■ Problem description
Find the line with "- Create basic DevHouse ERD" in the entries below. Repeat it, every following line, and the line with "- rewatch passport tutorial", exactly and with nothing added.

Records drawn from a dataset
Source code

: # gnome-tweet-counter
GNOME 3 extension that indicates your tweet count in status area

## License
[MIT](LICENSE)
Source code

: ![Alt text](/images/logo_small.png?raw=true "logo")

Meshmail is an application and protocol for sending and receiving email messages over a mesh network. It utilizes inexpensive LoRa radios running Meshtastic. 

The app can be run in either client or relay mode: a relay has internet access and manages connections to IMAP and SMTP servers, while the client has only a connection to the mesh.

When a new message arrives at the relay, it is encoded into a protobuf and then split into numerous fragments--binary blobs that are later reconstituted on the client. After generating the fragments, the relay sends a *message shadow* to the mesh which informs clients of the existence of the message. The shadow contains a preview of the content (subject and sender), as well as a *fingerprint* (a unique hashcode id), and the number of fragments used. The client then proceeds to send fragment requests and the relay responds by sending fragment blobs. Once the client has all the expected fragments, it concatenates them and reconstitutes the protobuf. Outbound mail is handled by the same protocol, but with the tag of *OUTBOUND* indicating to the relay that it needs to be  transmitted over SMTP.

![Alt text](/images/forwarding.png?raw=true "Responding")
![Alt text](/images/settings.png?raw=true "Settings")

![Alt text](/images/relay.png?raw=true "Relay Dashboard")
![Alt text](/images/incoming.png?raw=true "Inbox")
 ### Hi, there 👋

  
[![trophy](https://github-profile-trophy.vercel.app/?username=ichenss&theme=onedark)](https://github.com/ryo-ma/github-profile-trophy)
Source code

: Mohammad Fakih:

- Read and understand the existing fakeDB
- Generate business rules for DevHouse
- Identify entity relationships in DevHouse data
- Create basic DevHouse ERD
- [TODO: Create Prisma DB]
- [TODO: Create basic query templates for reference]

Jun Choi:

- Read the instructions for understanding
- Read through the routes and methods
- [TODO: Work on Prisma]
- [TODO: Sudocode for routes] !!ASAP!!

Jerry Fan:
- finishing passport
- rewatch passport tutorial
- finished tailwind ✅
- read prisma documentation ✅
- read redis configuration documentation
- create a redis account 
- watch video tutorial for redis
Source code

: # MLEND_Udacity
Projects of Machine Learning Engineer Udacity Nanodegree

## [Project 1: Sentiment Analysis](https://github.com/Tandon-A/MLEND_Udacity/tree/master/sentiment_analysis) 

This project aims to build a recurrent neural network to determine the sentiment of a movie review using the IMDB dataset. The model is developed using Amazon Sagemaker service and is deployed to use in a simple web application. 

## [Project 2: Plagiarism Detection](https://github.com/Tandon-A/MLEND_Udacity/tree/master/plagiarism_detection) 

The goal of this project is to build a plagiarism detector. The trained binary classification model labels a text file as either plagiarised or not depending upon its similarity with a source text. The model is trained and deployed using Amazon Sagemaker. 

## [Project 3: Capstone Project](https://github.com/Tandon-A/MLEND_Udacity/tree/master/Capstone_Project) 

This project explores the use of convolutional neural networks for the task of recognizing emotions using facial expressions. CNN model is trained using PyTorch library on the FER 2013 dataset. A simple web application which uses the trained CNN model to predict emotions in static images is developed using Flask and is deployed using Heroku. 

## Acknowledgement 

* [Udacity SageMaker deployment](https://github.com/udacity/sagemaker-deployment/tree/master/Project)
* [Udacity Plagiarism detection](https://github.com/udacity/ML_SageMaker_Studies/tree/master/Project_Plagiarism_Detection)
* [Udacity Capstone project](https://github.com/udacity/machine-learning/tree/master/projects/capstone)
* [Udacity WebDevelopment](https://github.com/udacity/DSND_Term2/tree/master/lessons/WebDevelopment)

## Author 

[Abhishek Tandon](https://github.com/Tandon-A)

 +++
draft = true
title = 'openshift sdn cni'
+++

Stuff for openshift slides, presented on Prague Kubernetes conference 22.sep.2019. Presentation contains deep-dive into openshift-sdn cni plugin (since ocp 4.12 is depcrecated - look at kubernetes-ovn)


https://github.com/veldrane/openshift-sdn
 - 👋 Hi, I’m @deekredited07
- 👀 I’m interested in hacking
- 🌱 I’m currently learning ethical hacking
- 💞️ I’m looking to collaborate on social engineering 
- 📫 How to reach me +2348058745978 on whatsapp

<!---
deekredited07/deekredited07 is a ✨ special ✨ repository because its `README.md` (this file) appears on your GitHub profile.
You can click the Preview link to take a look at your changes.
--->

■ Answer below
- Create basic DevHouse ERD
- [TODO: Create Prisma DB]
- [TODO: Create basic query templates for reference]

Jun Choi:

- Read the instructions for understanding
- Read through the routes and methods
- [TODO: Work on Prisma]
- [TODO: Sudocode for routes] !!ASAP!!

Jerry Fan:
- finishing passport
- rewatch passport tutorial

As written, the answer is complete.